Work instructions:
Go through the entries below and tally each line holding the string "oldalon". Return the number only.

◇ ◇ ◇ ◇ ◇ ◇ ◇

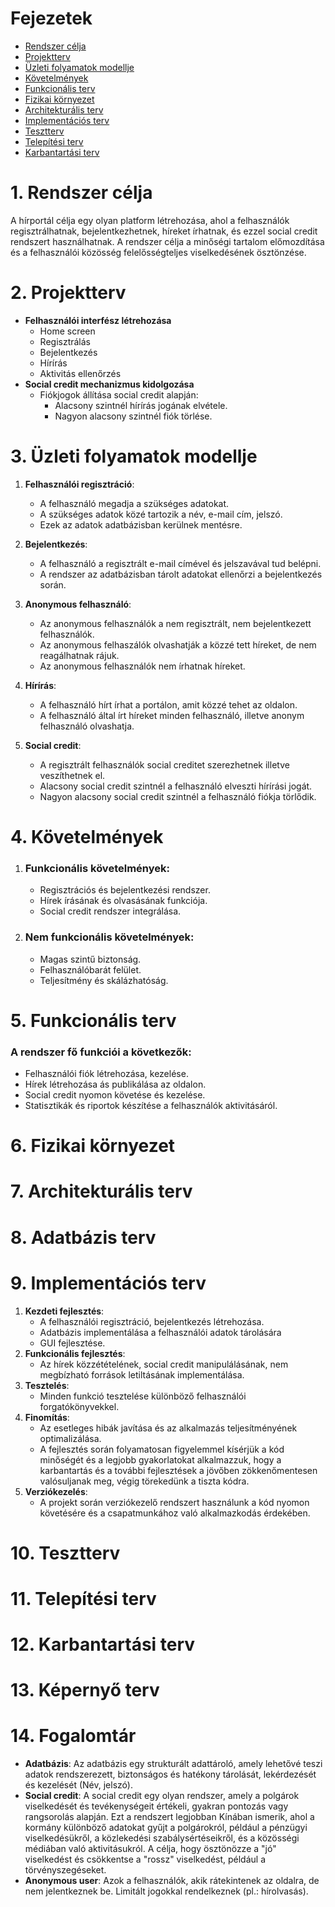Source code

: # Fejezetek
- [Rendszer célja](#1-rendszer-célja)
- [Projektterv](#2-projektterv)
- [Üzleti folyamatok modellje](#3-üzleti-folyamatok-modellje)
- [Követelmények](#4-követelmények)
- [Funkcionális terv](#5-funkcionális-terv)
- [Fizikai környezet](#6-fizikai-környezet)
- [Architekturális terv](#7-architekturális-terv)
- [Implementációs terv](#8-implementációs-terv)
- [Tesztterv](#9-tesztterv)
- [Telepítési terv](#10-telepítési-terv)
- [Karbantartási terv](#11-karbantartási-terv)


# 1. Rendszer célja

A hírportál célja egy olyan platform létrehozása, ahol a felhasználók regisztrálhatnak, bejelentkezhetnek, híreket írhatnak, és ezzel social credit rendszert használhatnak. A rendszer célja a minőségi tartalom előmozdítása és a felhasználói közösség felelősségteljes viselkedésének ösztönzése.

# 2. Projektterv

- **Felhasználói interfész létrehozása**
    - Home screen
    - Regisztrálás
    - Bejelentkezés
    - Hírírás
    - Aktivitás ellenőrzés
- **Social credit mechanizmus kidolgozása**
    - Fiókjogok állítása social credit alapján:
        - Alacsony szintnél hírírás jogának elvétele.
        - Nagyon alacsony szintnél fiók törlése.


# 3. Üzleti folyamatok modellje

1. **Felhasználói regisztráció**:
    - A felhasználó megadja a szükséges adatokat.
    - A szükséges adatok közé tartozik a név, e-mail cím, jelszó.
    - Ezek az adatok adatbázisban kerülnek mentésre.

2. **Bejelentkezés**:
    - A felhasználó a regisztrált e-mail címével és jelszavával tud belépni.
    - A rendszer az adatbázisban tárolt adatokat ellenőrzi a bejelentkezés során.
3. **Anonymous felhasználó**:
    - Az anonymous felhasználók a nem regisztrált, nem bejelentkezett felhasználók.
    - Az anonymous felhaszálók olvashatják a közzé tett híreket, de nem reagálhatnak rájuk.
    - Az anonymous felhasználók nem írhatnak híreket.
3. **Hírírás**:
    - A felhasználó hírt írhat a portálon, amit közzé tehet az oldalon.
    - A felhasználó által írt híreket minden felhasználó, illetve anonym felhasználó olvashatja.
4. **Social credit**:
    - A regisztrált felhasználók social creditet szerezhetnek illetve veszíthetnek el.
    - Alacsony social credit szintnél a felhasználó elveszti hírírási jogát.
    - Nagyon alacsony social credit szintnél a felhasználó fiókja törlődik.

# 4. Követelmények

1. ### **Funkcionális követelmények**:
    - Regisztrációs és bejelentkezési rendszer.
    - Hírek írásának és olvasásának funkciója.
    - Social credit rendszer integrálása.
2. ### **Nem funkcionális követelmények**:
    - Magas szintű biztonság.
    - Felhasználóbarát felület.
    - Teljesítmény és skálázhatóság.

# 5. Funkcionális terv

### **A rendszer fő funkciói a következők**:

- Felhasználói fiók létrehozása, kezelése.
- Hírek létrehozása ás publikálása az oldalon.
- Social credit nyomon követése és kezelése.
- Statisztikák és riportok készítése a felhasználók aktivitásáról.

# 6. Fizikai környezet


# 7. Architekturális terv

# 8. Adatbázis terv

# 9. Implementációs terv
1. **Kezdeti fejlesztés**:
    - A felhasználói regisztráció, bejelentkezés létrehozása.
    - Adatbázis implementálása a felhasználói adatok tárolására
    - GUI fejlesztése.
2. **Funkcionális fejlesztés**:
    - Az hírek közzétételének, social credit manipulálásának, nem megbízható források letiltásának implementálása.<br>
4. **Tesztelés**:
    - Minden funkció tesztelése különböző felhasználói forgatókönyvekkel.<br>
5. **Finomítás**:
    - Az esetleges hibák javítása és az alkalmazás teljesítményének optimalizálása.
    - A fejlesztés során folyamatosan figyelemmel kísérjük a kód minőségét és a legjobb gyakorlatokat alkalmazzuk, hogy a karbantartás és a további fejlesztések a jövőben zökkenőmentesen valósuljanak meg, végig törekedünk a tiszta kódra.
6. **Verziókezelés**:
    - A projekt során verziókezelő rendszert használunk a kód nyomon követésére és a csapatmunkához való alkalmazkodás érdekében.

# 10. Tesztterv

# 11. Telepítési terv

# 12. Karbantartási terv

# 13. Képernyő terv

# 14. Fogalomtár

- **Adatbázis**: Az adatbázis egy strukturált adattároló, amely lehetővé teszi adatok rendszerezett, biztonságos és hatékony tárolását, lekérdezését és kezelését (Név, jelszó).
- **Social credit**: A social credit egy olyan rendszer, amely a polgárok viselkedését és tevékenységeit értékeli, gyakran pontozás vagy rangsorolás alapján. Ezt a rendszert legjobban Kínában ismerik, ahol a kormány különböző adatokat gyűjt a polgárokról, például a pénzügyi viselkedésükről, a közlekedési szabálysértéseikről, és a közösségi médiában való aktivitásukról. A célja, hogy ösztönözze a "jó" viselkedést és csökkentse a "rossz" viselkedést, például a törvényszegéseket.
- **Anonymous user**: Azok a felhasználók, akik rátekintenek az oldalra, de nem jelentkeznek be. Limitált jogokkal rendelkeznek (pl.: hírolvasás).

◇ ◇ ◇ ◇ ◇ ◇ ◇

Result below:
2